Now the days are longer and brighter, the inside of the house is starting to look a bit shabby. Chipped paintwork, odd marks and faded patches on walls are all becoming more noticeable, so now’s the time to think about revamping your rooms ready for the coming year. With the weather warming up, it’s also more practical to leave doors and windows open while new paint work is drying. If you’re not sure what colour you’re going to go for to renovate your living space, try our tips for inspiration.
Fresh Design decor tips
- Which way does your room face, i.e. north, south, east or west? North-facing rooms will generally make colours look a little darker as the light is flatter, so you might need to go for a shade or two lighter of your chosen colour. Good choices for north-facing rooms are colours with red, yellow or orange base tones, while blue and green will create a soothing, calming effect in south-facing rooms.
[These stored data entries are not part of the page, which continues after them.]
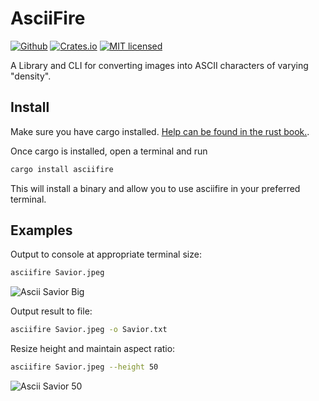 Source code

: # AsciiFire

[![Github][github-badge]][github-url]
[![Crates.io][crates-badge]][crates-url]
[![MIT licensed][mit-badge]][mit-url]

[crates-badge]: https://img.shields.io/badge/crates.io-v0.1.0-blue
[mit-badge]: https://img.shields.io/badge/license-MIT-blue.svg
[github-badge]: https://img.shields.io/badge/github-aaronknudtson/asciifire-brightgreen
[github-url]: https://github.com/aaronknudtson/asciifire
[crates-url]: https://crates.io/crates/asciifire
[mit-url]: https://en.wikipedia.org/wiki/MIT_License

A Library and CLI for converting images into ASCII characters of varying "density".

## Install
Make sure you have cargo installed. [Help can be found in the rust book.](https://doc.rust-lang.org/cargo/getting-started/installation.html).

Once cargo is installed, open a terminal and run
```rust
cargo install asciifire
```

This will install a binary and allow you to use asciifire in your preferred terminal.

## Examples

Output to console at appropriate terminal size:
```bash
asciifire Savior.jpeg
```
![Ascii Savior Big](https://raw.githubusercontent.com/aaronknudtson/asciifire/images/SaviorBig.png)

Output result to file:
```bash
asciifire Savior.jpeg -o Savior.txt
```

Resize height and maintain aspect ratio:
```bash
asciifire Savior.jpeg --height 50
```
![Ascii Savior 50](https://raw.githubusercontent.com/aaronknudtson/asciifire/images/Savior50.png)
- If you choose colours based on a display in a large shop, be prepared for them to look different when you get them home and see them in a smaller, domestic setting.
- If you’re going for a very dark or dramatic colour, this might be best confined to one feature wall. Try painting one wall first to see if you like the effect. If you use two strong colours in the same room, they may interact in unforeseen ways so try it out first before you commit.
- Colors look different when the light changes, so get a roll of cheap lining paper (available from DIY shops), and paint it with two coats of your chosen colour. Move this around the room, fixing it to the walls with tape or Blutack, and see how it looks at different times of day and in different places. If necessary, fix white lining paper over the section of wall first so that you can see the new colour in isolation.
- Wet paint is a different colour to dry paint, so allow plenty to time for the colour to change before making a decision. Always apply at least two coats, too.
- Don’t forget that most big shops now offer a bespoke paint mixing service, so there’s nothing stopping using a favourite dress, a vintage vase, your grandmother’s brooch or even your cat’s coat for inspiration. Having your own paint colour mixed means that you must be sure to buy sufficient paint in advance, though, as subsequent batches may be a subtly different colour. Don’t forget to allow enough for future touch ups, too.
- Remember existing elements. If you have furniture, rugs or curtains you want to keep, this will restrict your choice of colour a bit. Take photographs of your existing items and take these with you when you go to choose the paint colour.
- Don’t forget to take existing rooms into account, and consider whether you want a colour scheme that’s confined to one room or flows throughout the house.
This dining room, in Farrow & Ball blue gray No. 91 (estate eggshell), from £38, has been given a contemporary edge with shocking pink upholstered chairs.
Strong colours, such as Eaton Square No 232 from Mylands Paint, from £20, are great for picking out features but may be too dark and dramatic for walls.
For a feature wall, don’t be afraid to let your imagination run wild. This striking geometric pattern was created with three colours from the Colours range at B&Q – Pumpkin, Mai Tai and Ladybug. Prices start at £19.84.